Prof. Monika Christmann
© Hochschule Geisenheim

"Ich habe einen Weinberg mit einer potenziellen Produktion von 40 hl/ha. Um reife Tannine zu erreichen, muss ich so lange warten, bis ich durch Verdunstung so viel Volumen verliere, dass der Ertrag auf 34 hl/ha sinkt. Warum sollte ich nicht einen Teil, den ich durch Verdunstung verliere, im Keller wieder einbringen dürfen?" fragte der prominente - und keine Kontroverse scheuende - Rhône-Winzer Michel Chapoutier im April 2021. "Das Problem ist: Der Zuckergehalt, also die physiologische Reife, steigt sehr schnell an. Das bedeutet aber nicht, dass die phenolische Reife fortschreitet.“ Sein Vorschlag zielt daher darauf ab, das Gleichgewicht zwischen beiden Reifekomponenten im Keller wiederherzustellen. Chapoutier fragt: “Wie hoch soll der Alkoholgehalt angesichts des Klimawandels noch steigen?“

„Das wird in der EU niemals zugelassen werden“, erklärt dazu Monika Christmann, Professorin für Önologie an der Hochschule Geisenheim. Als Ehrenpräsidentin der Internationalen Organisation für Rebe und Wein (OIV) ist sie Berichterstatterin der Arbeitsgruppe „Water in Oenology“. Sie stellt klar: „In der EU ist Wasser in der Weinbereitung nicht erlaubt. Es gilt Paragraf 1 des europäischen und damit auch deutschen Weingesetzes: „Wein wird hergestellt aus Trauben, eingemaischten Trauben oder Traubenmost. Punkt.“

 

„Jesus-Units“ und „Black Snake Fining“

Wenn Wasser zum Wein hinzugefügt wird, muss er in der EU Weinmischgetränk heißen
© Pixabay

Etwa in den USA und Australien ist das anders: „Die Zugabe von Wasser ist aus technologischen Gründen und insbesondere zur Einbringung von önologischen Stoffen, die als Lebensmittelzusatzstoffe oder Verarbeitungshilfsstoffe zugelassen sind, grundsätzlich erlaubt. Die verschiedenen Verordnungen legen keinen Höchstanteil des für technologische Zwecke verwendeten Wassers fest“, heißt es im aktuellen OIV-Report.

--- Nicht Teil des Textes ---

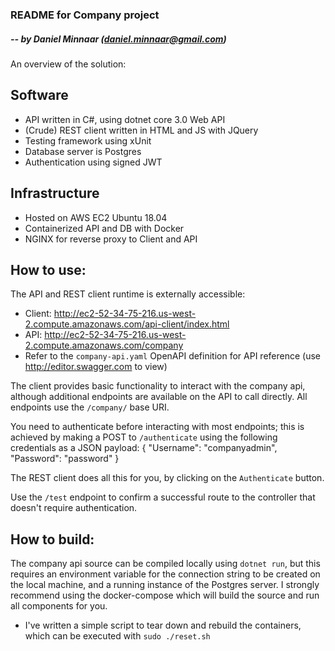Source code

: ### README for Company project
##### -- by Daniel Minnaar (daniel.minnaar@gmail.com)

An overview of the solution:
## Software
* API written in C#, using dotnet core 3.0 Web API
* (Crude) REST client written in HTML and JS with JQuery
* Testing framework using xUnit
* Database server is Postgres
* Authentication using signed JWT

## Infrastructure
* Hosted on AWS EC2 Ubuntu 18.04
* Containerized API and DB with Docker
* NGINX for reverse proxy to Client and API

## How to use:
The API and REST client runtime is externally accessible:
* Client: http://ec2-52-34-75-216.us-west-2.compute.amazonaws.com/api-client/index.html
* API: http://ec2-52-34-75-216.us-west-2.compute.amazonaws.com/company
* Refer to the `company-api.yaml` OpenAPI definition for API reference (use http://editor.swagger.com to view)

The client provides basic functionality to interact with the company api, although additional endpoints are available on the API to call directly. All endpoints use the `/company/` base URI.

You need to authenticate before interacting with most endpoints; this is achieved by making a POST to `/authenticate` using the following credentials as a JSON payload:
{
   "Username": "companyadmin",
   "Password": "password"
}

The REST client does all this for you, by clicking on the `Authenticate` button.

Use the `/test` endpoint to confirm a successful route to the controller that doesn't require authentication.

## How to build:
The company api source can be compiled locally using `dotnet run`, but this requires an environment variable for the connection string to be created on the local machine, and a running instance of the Postgres server. I strongly recommend using the docker-compose which will build the source and run all components for you.

* I've written a simple script to tear down and rebuild the containers, which can be executed with `sudo ./reset.sh`
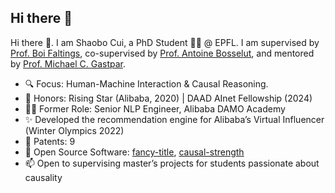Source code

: ## Hi there 👋

<!--
**cui-shaobo/cui-shaobo** is a ✨ _special_ ✨ repository because its `README.md` (this file) appears on your GitHub profile.

Here are some ideas to get you started:

- 🔭 I’m currently working on ...
- 🌱 I’m currently learning ...
- 👯 I’m looking to collaborate on ...
- 🤔 I’m looking for help with ...
- 💬 Ask me about ...
- 📫 How to reach me: ...
- 😄 Pronouns: ...
- ⚡ Fun fact: ...
-->

Hi there 👋. I am Shaobo Cui, a PhD Student 👨‍🎓 @ EPFL. I am supervised by [Prof. Boi Faltings](https://en.wikipedia.org/wiki/Boi_Faltings), co-supervised by [Prof. Antoine Bosselut](https://atcbosselut.github.io/), and mentored by [Prof. Michael C. Gastpar](https://people.epfl.ch/michael.gastpar?lang=en).
- 🔍 Focus: Human-Machine Interaction & Causal Reasoning. 
- 🏅 Honors: Rising Star (Alibaba, 2020) | DAAD AInet Fellowship (2024)
- 👨‍💻 Former Role: Senior NLP Engineer, Alibaba DAMO Academy
- ✨ Developed the recommendation engine for Alibaba’s Virtual Influencer (Winter Olympics 2022)
- 📜 Patents: 9
- 🔧 Open Source Software: [fancy-title](https://github.com/cui-shaobo/fancy-title), [causal-strength](https://github.com/cui-shaobo/causal-strength)
- 📫 Open to supervising master’s projects for students passionate about causality
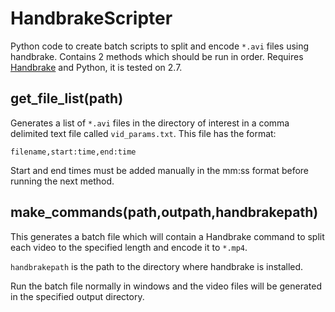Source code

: # HandbrakeScripter

Python code to create batch scripts to split and encode `*.avi` files using handbrake. Contains 2 methods which should be run in order.
Requires [Handbrake](http://handbrake.fr/) and Python, it is tested on 2.7.

## get_file_list(path)

Generates a list of `*.avi` files in the directory of interest in a comma delimited text file called `vid_params.txt`. This file has 
the format:

`filename,start:time,end:time`

Start and end times must be added manually in the mm:ss format before running the next method.

## make_commands(path,outpath,handbrakepath)

This generates a batch file which will contain a Handbrake command to split each video to the specified length and encode
it to `*.mp4`.

`handbrakepath` is the path to the directory where handbrake is installed.

Run the batch file normally in windows and the video files will be generated in the specified output directory.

Was aber sind „technologische Gründe“? „Damit soll eine bessere Gärung erreicht werden”, erklärt Christmann. “Bei sehr hohen Zuckerkonzentrationen im Most herrscht auch ein hoher osmotischer Druck. Dadurch wird Wasser aus den Hefezellen in den Most gezogen, und das behindert eine ordentliche Gärung. Durch den Wasserzusatz wird der osmotische Druck geringer, die Gärung verläuft stabiler. Aber auch in Übersee sagt man nicht: Wir setzen Wasser zu. Man spricht verschämt von ‘Jesus-Units’”, erläutert Christmann die Unterschiede. Die „Jesus-Einheiten“ seien eine Anspielung auf die Bibelstelle der Hochzeit von Kanaa, bei der Jesus Wasser in Wein verwandelt hat. Manchmal wird die Wasserzugabe auch „Black Snake Fining“ genannt. Die „schwarze Schlange“ bezeichnet dabei lediglich den Wasserschlauch.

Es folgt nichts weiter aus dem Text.